RECORDS TO USE:
▼▼▼

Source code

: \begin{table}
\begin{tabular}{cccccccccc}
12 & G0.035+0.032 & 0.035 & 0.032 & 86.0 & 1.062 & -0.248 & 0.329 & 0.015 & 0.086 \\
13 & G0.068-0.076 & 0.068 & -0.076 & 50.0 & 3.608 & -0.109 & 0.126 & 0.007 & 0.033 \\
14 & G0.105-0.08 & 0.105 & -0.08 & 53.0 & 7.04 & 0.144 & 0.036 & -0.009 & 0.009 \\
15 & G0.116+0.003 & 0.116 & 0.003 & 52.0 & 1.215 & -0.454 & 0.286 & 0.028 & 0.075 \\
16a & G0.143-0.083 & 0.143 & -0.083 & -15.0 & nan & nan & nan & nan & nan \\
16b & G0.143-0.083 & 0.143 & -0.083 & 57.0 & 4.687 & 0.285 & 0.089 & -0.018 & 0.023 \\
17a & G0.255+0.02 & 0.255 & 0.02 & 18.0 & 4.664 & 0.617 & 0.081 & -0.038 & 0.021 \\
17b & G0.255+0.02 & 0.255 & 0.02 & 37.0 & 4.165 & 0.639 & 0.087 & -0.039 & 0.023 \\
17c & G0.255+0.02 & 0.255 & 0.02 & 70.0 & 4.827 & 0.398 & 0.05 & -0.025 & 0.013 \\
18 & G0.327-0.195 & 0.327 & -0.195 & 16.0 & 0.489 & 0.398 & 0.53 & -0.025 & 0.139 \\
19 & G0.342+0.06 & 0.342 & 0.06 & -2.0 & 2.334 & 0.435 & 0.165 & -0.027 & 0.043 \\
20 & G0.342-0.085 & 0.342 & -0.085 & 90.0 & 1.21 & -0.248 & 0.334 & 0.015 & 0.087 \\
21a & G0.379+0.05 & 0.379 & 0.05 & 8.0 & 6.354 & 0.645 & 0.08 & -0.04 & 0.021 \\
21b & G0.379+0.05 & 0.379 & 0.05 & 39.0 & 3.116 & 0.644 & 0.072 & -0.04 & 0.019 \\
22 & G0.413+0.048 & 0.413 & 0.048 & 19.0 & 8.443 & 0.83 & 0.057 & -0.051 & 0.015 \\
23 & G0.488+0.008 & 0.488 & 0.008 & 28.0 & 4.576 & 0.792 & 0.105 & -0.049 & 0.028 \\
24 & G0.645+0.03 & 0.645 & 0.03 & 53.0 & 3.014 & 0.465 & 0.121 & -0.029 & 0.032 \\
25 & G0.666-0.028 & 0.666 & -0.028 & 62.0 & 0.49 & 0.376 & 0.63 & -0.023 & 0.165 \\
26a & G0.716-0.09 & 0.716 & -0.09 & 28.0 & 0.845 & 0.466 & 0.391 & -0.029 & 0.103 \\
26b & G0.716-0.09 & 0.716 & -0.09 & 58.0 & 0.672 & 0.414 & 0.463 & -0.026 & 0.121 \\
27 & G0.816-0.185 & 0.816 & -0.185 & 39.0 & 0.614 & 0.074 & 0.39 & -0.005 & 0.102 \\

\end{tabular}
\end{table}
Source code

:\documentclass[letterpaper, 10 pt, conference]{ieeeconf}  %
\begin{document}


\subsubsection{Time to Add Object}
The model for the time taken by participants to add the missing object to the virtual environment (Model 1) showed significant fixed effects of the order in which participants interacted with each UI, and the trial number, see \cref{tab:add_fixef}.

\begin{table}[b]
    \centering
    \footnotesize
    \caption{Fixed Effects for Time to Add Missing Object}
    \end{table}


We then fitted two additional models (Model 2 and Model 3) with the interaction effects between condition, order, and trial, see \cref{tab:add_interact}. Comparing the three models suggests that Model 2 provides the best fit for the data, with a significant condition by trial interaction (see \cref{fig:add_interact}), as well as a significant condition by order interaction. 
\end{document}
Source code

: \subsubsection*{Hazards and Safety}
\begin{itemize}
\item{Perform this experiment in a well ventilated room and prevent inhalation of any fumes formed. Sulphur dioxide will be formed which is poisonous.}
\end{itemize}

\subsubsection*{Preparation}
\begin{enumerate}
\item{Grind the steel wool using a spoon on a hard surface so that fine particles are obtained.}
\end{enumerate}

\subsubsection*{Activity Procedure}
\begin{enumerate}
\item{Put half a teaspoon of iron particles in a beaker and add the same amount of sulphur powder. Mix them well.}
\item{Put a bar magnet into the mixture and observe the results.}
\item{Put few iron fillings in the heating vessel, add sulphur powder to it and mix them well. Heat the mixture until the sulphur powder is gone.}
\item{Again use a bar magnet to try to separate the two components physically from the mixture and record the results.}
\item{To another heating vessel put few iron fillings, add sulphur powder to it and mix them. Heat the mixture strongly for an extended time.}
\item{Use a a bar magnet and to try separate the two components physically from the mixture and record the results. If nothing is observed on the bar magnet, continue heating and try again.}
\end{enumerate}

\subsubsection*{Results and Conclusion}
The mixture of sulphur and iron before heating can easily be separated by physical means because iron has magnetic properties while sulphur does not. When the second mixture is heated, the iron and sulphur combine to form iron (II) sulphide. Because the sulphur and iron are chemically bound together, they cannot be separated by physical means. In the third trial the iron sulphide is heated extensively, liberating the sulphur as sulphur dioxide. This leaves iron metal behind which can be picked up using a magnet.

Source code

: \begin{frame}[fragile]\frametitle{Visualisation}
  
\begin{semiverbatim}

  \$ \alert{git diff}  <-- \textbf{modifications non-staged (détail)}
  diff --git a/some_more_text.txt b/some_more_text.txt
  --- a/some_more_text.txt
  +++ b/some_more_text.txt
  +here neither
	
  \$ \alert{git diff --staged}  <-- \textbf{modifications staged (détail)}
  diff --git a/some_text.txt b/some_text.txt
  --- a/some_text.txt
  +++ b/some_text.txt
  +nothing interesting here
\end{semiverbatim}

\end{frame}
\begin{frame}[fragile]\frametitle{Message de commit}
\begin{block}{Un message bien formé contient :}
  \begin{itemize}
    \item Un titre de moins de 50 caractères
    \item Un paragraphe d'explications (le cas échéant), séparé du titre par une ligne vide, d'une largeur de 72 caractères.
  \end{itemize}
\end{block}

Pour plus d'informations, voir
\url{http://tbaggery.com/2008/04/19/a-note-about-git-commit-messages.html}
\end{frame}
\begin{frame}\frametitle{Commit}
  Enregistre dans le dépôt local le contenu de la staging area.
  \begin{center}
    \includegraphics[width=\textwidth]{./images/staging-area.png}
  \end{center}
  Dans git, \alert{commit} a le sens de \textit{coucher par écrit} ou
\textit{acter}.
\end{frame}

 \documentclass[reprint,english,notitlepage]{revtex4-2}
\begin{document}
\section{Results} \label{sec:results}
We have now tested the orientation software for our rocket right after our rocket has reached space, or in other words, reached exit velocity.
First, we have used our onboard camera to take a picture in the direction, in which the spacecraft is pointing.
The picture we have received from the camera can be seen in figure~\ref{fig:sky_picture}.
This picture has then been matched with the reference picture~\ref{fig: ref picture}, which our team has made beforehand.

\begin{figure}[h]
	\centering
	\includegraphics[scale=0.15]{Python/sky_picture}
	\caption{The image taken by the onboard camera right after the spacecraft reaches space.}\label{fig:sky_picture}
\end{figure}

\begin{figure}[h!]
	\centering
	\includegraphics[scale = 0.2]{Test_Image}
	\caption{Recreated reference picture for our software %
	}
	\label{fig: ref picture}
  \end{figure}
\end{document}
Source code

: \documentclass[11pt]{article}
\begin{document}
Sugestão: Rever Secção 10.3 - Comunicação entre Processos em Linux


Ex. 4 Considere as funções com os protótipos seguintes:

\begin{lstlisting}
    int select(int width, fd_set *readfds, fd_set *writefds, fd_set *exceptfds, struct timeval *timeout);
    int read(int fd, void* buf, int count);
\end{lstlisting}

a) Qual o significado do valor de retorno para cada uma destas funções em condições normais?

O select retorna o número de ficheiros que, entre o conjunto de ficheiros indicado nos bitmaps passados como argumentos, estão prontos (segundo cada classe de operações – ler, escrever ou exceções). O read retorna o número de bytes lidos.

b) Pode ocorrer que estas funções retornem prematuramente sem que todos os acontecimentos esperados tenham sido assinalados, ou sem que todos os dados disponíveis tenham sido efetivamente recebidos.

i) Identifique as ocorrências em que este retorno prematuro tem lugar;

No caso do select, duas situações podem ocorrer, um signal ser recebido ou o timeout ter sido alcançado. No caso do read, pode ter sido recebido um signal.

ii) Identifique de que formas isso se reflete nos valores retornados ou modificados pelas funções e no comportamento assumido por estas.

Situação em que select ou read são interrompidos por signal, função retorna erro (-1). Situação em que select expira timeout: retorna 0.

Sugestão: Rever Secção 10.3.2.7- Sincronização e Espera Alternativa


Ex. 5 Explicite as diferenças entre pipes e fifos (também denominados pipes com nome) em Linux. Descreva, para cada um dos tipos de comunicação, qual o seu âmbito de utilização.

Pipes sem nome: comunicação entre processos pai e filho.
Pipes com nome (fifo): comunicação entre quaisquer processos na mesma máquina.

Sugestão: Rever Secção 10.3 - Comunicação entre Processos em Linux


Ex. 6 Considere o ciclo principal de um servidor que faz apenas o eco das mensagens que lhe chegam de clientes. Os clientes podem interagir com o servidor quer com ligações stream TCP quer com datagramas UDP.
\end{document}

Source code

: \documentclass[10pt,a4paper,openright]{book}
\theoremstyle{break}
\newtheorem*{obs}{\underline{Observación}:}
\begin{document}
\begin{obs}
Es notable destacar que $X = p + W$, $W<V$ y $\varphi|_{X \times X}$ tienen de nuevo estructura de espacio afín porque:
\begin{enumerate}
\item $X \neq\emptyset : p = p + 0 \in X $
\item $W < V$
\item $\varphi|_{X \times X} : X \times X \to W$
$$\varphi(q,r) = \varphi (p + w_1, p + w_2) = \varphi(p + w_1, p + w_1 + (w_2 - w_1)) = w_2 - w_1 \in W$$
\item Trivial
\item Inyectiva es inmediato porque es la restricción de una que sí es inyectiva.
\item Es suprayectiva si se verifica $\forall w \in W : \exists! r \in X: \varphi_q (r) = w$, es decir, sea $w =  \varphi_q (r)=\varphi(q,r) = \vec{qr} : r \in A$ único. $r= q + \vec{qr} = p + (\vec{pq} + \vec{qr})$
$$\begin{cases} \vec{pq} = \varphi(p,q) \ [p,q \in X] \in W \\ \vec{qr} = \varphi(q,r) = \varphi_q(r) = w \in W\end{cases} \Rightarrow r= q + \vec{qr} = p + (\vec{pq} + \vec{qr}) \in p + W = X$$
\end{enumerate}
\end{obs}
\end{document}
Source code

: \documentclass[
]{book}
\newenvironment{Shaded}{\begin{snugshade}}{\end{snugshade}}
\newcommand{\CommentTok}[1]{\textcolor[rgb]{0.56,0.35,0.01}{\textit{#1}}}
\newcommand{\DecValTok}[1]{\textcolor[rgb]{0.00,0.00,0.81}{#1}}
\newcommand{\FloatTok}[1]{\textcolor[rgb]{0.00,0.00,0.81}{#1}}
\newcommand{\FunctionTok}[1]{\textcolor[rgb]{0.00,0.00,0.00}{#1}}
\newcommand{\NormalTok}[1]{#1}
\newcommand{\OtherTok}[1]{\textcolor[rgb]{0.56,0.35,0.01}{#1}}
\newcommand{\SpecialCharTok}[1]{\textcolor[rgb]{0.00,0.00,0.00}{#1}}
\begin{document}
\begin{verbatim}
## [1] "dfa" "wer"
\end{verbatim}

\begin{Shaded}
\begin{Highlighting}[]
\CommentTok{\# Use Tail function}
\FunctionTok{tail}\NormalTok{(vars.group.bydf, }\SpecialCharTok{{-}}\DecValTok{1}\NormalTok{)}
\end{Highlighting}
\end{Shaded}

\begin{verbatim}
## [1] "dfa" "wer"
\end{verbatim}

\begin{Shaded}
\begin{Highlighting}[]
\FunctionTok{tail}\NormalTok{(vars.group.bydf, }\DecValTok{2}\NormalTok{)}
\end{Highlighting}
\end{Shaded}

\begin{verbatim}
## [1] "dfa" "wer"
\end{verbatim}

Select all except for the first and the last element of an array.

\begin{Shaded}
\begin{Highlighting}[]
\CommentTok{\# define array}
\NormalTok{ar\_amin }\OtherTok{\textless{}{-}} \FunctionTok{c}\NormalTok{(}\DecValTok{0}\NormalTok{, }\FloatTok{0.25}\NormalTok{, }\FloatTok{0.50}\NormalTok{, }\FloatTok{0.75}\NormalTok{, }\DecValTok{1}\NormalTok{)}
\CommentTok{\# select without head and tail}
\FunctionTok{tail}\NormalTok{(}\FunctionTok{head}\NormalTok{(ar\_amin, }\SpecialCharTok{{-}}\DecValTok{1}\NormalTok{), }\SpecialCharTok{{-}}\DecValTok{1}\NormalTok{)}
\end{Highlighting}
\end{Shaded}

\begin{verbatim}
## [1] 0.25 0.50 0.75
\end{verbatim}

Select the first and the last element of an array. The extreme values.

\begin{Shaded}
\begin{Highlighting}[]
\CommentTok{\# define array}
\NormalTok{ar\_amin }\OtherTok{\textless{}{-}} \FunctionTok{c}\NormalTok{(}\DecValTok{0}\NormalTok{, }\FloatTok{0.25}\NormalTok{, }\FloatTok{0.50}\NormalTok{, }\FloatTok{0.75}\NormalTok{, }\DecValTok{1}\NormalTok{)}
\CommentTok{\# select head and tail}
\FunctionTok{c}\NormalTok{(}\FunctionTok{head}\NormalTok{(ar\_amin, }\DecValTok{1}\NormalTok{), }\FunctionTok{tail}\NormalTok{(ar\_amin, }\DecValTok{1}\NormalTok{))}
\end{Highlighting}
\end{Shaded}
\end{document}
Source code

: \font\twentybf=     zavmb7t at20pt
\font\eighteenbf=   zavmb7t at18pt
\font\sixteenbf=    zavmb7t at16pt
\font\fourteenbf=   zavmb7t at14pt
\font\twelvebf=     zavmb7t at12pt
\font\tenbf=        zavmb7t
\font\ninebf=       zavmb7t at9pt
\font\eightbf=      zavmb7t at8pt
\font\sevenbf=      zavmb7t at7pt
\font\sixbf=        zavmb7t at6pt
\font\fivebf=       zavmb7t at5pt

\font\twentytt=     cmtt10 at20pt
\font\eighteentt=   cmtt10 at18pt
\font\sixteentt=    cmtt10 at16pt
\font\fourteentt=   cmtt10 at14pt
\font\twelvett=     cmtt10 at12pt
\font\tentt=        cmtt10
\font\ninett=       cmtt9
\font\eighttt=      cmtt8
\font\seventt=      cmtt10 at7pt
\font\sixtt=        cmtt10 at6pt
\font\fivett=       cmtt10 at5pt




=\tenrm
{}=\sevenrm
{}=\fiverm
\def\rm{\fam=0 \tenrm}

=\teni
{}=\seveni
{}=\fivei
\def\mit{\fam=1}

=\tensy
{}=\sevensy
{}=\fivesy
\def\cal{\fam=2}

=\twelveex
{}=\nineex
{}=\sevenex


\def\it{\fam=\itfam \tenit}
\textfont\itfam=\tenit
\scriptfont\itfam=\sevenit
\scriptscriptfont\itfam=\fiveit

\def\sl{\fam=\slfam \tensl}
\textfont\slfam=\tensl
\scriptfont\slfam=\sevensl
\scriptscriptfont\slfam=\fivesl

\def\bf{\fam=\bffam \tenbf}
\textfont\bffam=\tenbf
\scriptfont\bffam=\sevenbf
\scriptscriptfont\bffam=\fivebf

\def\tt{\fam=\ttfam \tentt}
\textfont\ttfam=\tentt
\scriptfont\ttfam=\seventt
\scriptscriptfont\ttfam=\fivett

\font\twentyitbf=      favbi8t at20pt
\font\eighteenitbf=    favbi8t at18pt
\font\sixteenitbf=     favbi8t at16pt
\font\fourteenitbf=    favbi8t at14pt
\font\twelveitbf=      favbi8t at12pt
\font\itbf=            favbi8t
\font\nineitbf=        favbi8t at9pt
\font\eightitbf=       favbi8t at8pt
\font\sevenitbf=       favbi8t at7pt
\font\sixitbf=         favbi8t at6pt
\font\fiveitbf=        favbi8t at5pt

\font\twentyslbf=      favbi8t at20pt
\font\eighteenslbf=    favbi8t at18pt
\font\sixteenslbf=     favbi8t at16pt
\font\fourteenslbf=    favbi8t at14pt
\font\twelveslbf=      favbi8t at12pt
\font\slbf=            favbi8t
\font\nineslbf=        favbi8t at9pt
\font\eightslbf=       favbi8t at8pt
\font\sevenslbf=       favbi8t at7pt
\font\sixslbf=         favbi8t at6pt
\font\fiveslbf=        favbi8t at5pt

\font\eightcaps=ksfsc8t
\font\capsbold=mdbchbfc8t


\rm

▲▲▲

THE PROBLEM: Tally the lines above in which the string "fillings" occurs, and give the total with nothing added.

WRITTEN ANSWER: 2